At the same time, the team has been helping Sina Weibo with mobile searches on Android end and will launch an iOS version later. It is rumored that Sina Weibo will replace its own search engine with Yun Yun’s all together.

Yun Yun indexes entries from Chinese micro-blogging services, offering general search, real-time search, image search and a social network. Its general web search ranks results based on relevance of Weibo messages; the real-time search is based on timeliness. Personalized results are enabled, based on logged-in users’ search data and their interests on other social sites. The social network it has with micro-blogging and Q&A features was aimed to create social content for the search service, but later the team decided not to focus on it.

img:yunyun.com

From the ten-plus Googler team, Yun Yun has more than 200 employees. Apart from the Sina Weibo search deals,  the team is also working for Jike, the search service under People’s Daily, and helping the National Library of China to build a search engine. Liu Jun, the team leader, said that the latter project alone would bring them profits.

Liu Jun told media that Yun Yun was way better than the existing Chinese search services in terms of timeliness. Baidu began indexing Sina Weibo content from March this year and gave a section in the first search result page to show real-time Weibo posts, but later the section disappeared that links from Weibo services — others were added after Sina Weibo — are mixed in other search results. Mr. Liu thinks the conventional search services cannot go any further.

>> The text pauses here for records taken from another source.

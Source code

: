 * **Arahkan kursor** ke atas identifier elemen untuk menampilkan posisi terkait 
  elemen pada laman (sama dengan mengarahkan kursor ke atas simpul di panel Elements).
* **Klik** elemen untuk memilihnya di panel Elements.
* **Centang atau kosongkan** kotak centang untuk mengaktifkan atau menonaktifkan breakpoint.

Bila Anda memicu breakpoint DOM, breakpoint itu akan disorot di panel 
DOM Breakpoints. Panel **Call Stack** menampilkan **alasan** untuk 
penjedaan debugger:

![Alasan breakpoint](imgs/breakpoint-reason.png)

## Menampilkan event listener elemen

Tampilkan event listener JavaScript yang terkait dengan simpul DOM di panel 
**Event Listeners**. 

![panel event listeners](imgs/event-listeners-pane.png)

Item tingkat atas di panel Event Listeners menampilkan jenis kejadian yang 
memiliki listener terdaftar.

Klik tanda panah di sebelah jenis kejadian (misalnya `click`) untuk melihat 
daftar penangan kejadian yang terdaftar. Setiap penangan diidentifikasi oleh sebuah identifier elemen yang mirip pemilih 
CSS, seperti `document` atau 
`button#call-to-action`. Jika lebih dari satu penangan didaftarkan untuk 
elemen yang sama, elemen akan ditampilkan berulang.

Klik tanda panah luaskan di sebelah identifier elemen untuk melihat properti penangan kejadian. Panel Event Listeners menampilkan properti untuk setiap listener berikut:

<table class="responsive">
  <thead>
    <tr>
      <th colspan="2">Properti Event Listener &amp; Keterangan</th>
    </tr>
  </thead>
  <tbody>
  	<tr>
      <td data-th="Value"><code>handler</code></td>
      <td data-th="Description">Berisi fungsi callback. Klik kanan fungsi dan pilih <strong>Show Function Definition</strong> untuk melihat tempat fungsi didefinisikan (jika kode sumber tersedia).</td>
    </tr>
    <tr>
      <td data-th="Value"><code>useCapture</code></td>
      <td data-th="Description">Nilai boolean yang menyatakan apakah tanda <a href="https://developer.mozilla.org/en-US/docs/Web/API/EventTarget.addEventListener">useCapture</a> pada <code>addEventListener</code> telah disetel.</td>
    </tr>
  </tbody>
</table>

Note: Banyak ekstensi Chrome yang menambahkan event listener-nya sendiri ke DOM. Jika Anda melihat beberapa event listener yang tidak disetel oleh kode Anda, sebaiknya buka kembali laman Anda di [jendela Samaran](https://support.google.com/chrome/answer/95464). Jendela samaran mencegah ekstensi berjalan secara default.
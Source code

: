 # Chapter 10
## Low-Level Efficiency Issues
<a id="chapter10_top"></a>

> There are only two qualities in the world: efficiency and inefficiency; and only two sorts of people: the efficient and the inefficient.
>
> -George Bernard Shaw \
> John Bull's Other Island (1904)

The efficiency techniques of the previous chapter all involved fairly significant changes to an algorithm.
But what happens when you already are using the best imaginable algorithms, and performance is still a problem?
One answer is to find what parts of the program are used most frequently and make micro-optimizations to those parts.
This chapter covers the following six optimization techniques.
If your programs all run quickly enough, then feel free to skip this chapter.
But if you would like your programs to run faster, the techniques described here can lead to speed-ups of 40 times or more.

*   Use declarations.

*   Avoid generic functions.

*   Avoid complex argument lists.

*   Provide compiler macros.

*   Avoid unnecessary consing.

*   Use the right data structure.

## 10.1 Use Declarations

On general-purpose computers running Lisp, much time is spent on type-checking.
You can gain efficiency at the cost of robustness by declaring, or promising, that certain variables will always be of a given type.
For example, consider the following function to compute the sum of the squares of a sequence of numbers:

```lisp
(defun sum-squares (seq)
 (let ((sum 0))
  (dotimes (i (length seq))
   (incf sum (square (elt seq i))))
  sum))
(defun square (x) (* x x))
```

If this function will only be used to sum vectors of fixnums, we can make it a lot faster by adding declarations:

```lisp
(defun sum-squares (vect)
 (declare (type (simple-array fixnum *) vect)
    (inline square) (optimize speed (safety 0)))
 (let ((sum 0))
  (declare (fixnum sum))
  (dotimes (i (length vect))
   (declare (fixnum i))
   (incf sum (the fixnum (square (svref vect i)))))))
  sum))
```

Rumors went that most founding Googlers left Yun Yun after the team had received the rumored 50mn yuan of funding from investors including Zhou Hongyi, CEO of Qihoo, and Sina. Liu Jun acknowledged the investment from Sina and that they dismissed some employees who didn’t perform, saying key members from Goolge stayed. But what has been confirmed is that Chen Liren, one of the Googlers at the team, will join in Pangu Search, a search service jointly built by Xinhua News Agency and China Mobile, as CTO this week.